** Supplied material follows **

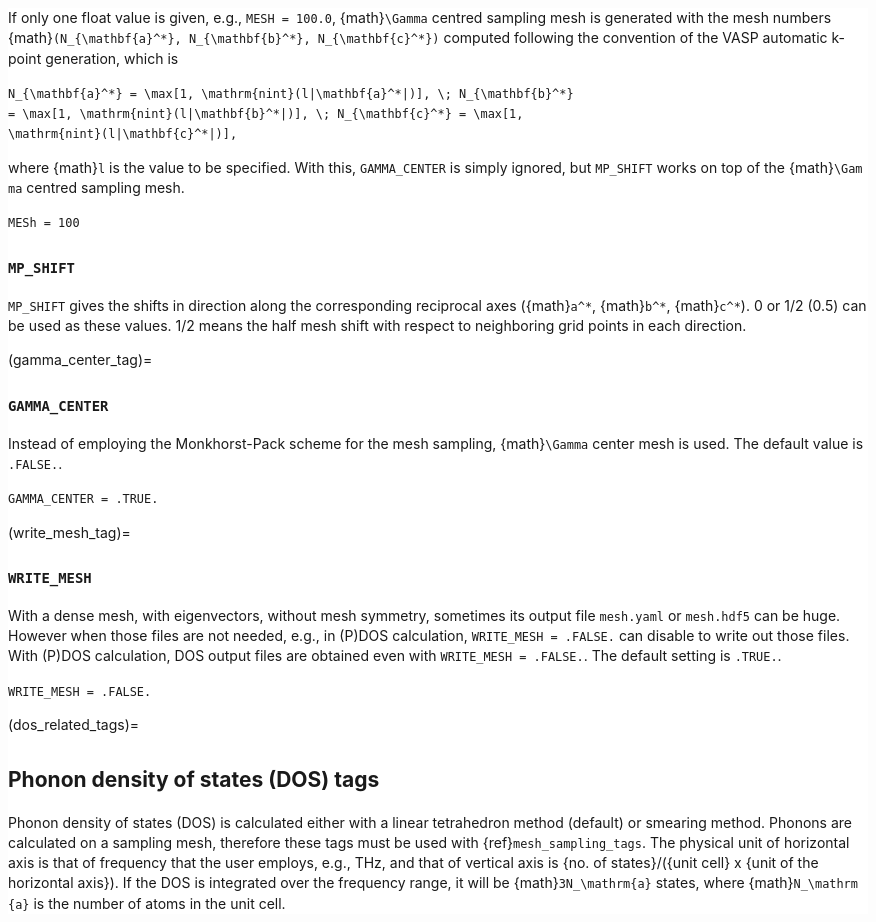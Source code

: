 If only one float value is given, e.g., `MESH = 100.0`, {math}`\Gamma` centred
sampling mesh is generated with the mesh numbers
{math}`(N_{\mathbf{a}^*}, N_{\mathbf{b}^*}, N_{\mathbf{c}^*})` computed
following the convention of the VASP automatic k-point generation, which is

```{math}
N_{\mathbf{a}^*} = \max[1, \mathrm{nint}(l|\mathbf{a}^*|)], \; N_{\mathbf{b}^*}
= \max[1, \mathrm{nint}(l|\mathbf{b}^*|)], \; N_{\mathbf{c}^*} = \max[1,
\mathrm{nint}(l|\mathbf{c}^*|)],
```

where {math}`l` is the value to be specified. With this, `GAMMA_CENTER` is
simply ignored, but `MP_SHIFT` works on top of the {math}`\Gamma` centred
sampling mesh.

```
MESh = 100
```

### `MP_SHIFT`

`MP_SHIFT` gives the shifts in direction along the corresponding reciprocal axes
({math}`a^*`, {math}`b^*`, {math}`c^*`). 0 or 1/2 (0.5) can be used as these
values. 1/2 means the half mesh shift with respect to neighboring grid points in
each direction.

(gamma_center_tag)=
### `GAMMA_CENTER`

Instead of employing the Monkhorst-Pack scheme for the mesh sampling,
{math}`\Gamma` center mesh is used. The default value is `.FALSE.`.

```
GAMMA_CENTER = .TRUE.
```

(write_mesh_tag)=
### `WRITE_MESH`

With a dense mesh, with eigenvectors, without mesh symmetry, sometimes its
output file `mesh.yaml` or `mesh.hdf5` can be huge. However when those files are
not needed, e.g., in (P)DOS calculation, `WRITE_MESH = .FALSE.` can disable to
write out those files. With (P)DOS calculation, DOS output files are obtained
even with `WRITE_MESH = .FALSE.`. The default setting is `.TRUE.`.

```
WRITE_MESH = .FALSE.
```

(dos_related_tags)=

## Phonon density of states (DOS) tags

Phonon density of states (DOS) is calculated either with a linear tetrahedron
method (default) or smearing method. Phonons are calculated on a sampling mesh,
therefore these tags must be used with {ref}`mesh_sampling_tags`. The physical
unit of horizontal axis is that of frequency that the user employs, e.g., THz,
and that of vertical axis is {no. of states}/({unit cell} x {unit of the
horizontal axis}). If the DOS is integrated over the frequency range, it will be
{math}`3N_\mathrm{a}` states, where {math}`N_\mathrm{a}` is the number of atoms
in the unit cell.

** End of Supplied material **

● **Work to be completed**: Exact lines only, please. Repeat everything from the top of the records through the line containing "corresponding reciprocal axes", both ends in and pictures out.

● **Answer box**:
Source code

: If only one float value is given, e.g., `MESH = 100.0`, {math}`\Gamma` centred
sampling mesh is generated with the mesh numbers
{math}`(N_{\mathbf{a}^*}, N_{\mathbf{b}^*}, N_{\mathbf{c}^*})` computed
following the convention of the VASP automatic k-point generation, which is

```{math}
N_{\mathbf{a}^*} = \max[1, \mathrm{nint}(l|\mathbf{a}^*|)], \; N_{\mathbf{b}^*}
= \max[1, \mathrm{nint}(l|\mathbf{b}^*|)], \; N_{\mathbf{c}^*} = \max[1,
\mathrm{nint}(l|\mathbf{c}^*|)],
```

where {math}`l` is the value to be specified. With this, `GAMMA_CENTER` is
simply ignored, but `MP_SHIFT` works on top of the {math}`\Gamma` centred
sampling mesh.

```
MESh = 100
```

### `MP_SHIFT`

`MP_SHIFT` gives the shifts in direction along the corresponding reciprocal axes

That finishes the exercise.